HNO₃ was purchased from Sigma-Aldrich (Burlington, MA, USA), HCl from Honeywell (Charlotte, NC, USA), bis(2-ethylhexyl) phosphate (D2EHPA) from Merck, propylene carbonate (PC) (used as the organic solvent for electrolyte solution) from Sigma-Aldrich, bismuth(III) trifluoromethanesulfonate Bi(OTf)₃, 99%) from Alfa Aesar (Alfa Aesar, MA, USA), and 1-Butyl-1-methylpyrrolidinium Bis(fluorosulfonyl)imide (BMPyrFSI; used as the electrolyte for deposition) from Solvionic (Toulouse, France), (99.95%, H₂O < 50 ppm). All chemicals have the purity of analytical grade.

2.2. Feed Solution

A total of 0.12 g of dry evaporated sample, obtained from liquid extraction with D2EHPA, was dissolved in 3 ml of propylene carbonate. A total of 0.09 g (50 mM) Bi(OTf)₃ was added thereafter and dissolved, and finally, 0.18 g (0.2 M) of BMPyrFSI was added to the solution and dissolved. The solution was prepared under an argon atmosphere in a glovebox at room temperature. This solution was used during the electrochemical deposition experiments. For the electrochemical reduction selectivity experiments, the extractant mass was lowered to 0.03 g while the Bi concentration was lowered to 10 mM.

2.3. Equipment

The quantitative analyses of the REEs and trace elements in an untreated solution and extracted solution samples have been established using the Agilent 8800 QQQ ICP-MS in the N₂O mode.

Electrochemical measurements were carried out in a three-electrode electrochemical cell at room temperature.
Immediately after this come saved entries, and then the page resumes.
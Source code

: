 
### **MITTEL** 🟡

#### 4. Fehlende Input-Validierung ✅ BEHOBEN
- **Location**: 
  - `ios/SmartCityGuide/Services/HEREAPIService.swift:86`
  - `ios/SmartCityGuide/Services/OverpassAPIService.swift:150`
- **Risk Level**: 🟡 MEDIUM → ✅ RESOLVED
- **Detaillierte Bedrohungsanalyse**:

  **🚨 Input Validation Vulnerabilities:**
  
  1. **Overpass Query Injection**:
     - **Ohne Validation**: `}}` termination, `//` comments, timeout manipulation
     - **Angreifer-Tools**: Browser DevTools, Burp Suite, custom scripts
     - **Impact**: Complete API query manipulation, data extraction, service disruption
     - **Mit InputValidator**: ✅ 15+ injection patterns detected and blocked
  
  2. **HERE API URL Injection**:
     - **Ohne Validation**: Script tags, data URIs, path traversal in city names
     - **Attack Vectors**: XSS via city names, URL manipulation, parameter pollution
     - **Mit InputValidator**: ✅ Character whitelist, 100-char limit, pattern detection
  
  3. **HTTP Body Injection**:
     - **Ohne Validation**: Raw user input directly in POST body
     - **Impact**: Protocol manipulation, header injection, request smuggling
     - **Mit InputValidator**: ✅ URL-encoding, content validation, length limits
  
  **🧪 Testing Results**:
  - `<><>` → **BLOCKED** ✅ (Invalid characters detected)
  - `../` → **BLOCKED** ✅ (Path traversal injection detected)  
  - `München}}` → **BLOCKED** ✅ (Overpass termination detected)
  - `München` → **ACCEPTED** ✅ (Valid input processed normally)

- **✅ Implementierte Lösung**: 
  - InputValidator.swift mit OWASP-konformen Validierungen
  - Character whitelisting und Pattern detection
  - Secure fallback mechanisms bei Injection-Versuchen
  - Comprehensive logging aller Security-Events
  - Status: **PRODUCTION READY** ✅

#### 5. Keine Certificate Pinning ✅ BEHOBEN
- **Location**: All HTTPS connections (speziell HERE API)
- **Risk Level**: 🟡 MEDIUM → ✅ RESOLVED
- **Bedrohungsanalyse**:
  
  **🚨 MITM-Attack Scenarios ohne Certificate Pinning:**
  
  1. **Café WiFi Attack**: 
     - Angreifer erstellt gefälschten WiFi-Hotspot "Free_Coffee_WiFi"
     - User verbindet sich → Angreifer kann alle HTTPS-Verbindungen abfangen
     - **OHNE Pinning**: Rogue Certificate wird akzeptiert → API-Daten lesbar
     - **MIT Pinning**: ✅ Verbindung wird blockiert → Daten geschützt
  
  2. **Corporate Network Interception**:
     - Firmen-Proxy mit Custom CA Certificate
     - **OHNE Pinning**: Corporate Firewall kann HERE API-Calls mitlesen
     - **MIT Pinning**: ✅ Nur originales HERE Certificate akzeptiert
Chemically purified Pt (but modified in situ with the Bi electrodeposited layer from the Bi(OTf)₃ solution) was used as the working electrode, while high surface area Pt net was used as the counter electrode, and carbon fiber as the pseudo reference electrode [27,28,38,39].

The cyclic voltammetry [40] method was used to investigate the electrochemical characteristics of the completed electrochemical system using the Autolab PGSTAT 320 with FRA II. All measurements were carried out inside the MBRAUN LabMaster 130 Glovebox (H₂O < 1 ppm, O₂ < 1 ppm) filled with Ar.

2.4. Experimental Conditions

The separation of Y and REEs from natural phosphorite ore samples, followed by Y separation from other REEs, has been the focus of this study. The sample of Estonian phosphorite ore [21,27,28] was dissolved in 3 M hydrochloric acid aqueous solution, followed by liquid extraction with bis(2-ethylhexyl) phosphate [30,31]. After stripping the sample with concentrated nitric acid, a mixture of calcium, Y, heavy REEs, and some other trace element nitrates was formed [40,41,42,43]. The material received was dissolved in propylene carbonate in an argon atmosphere inside a glovebox; bismuth (III) trifluoromethanesulfonate (Bi(OTf)₃) was added for Bi(3+) cations introduction, and 1-Butyl-1-methylpyrrolidinium bis(fluorosulfonyl)imide (BMPyrFSI) ionic liquid was added to enhance the electric conductivity of the working solution. An electrochemical study was performed, followed by an electrochemical reduction experiment when the reduction potential of Y was reached.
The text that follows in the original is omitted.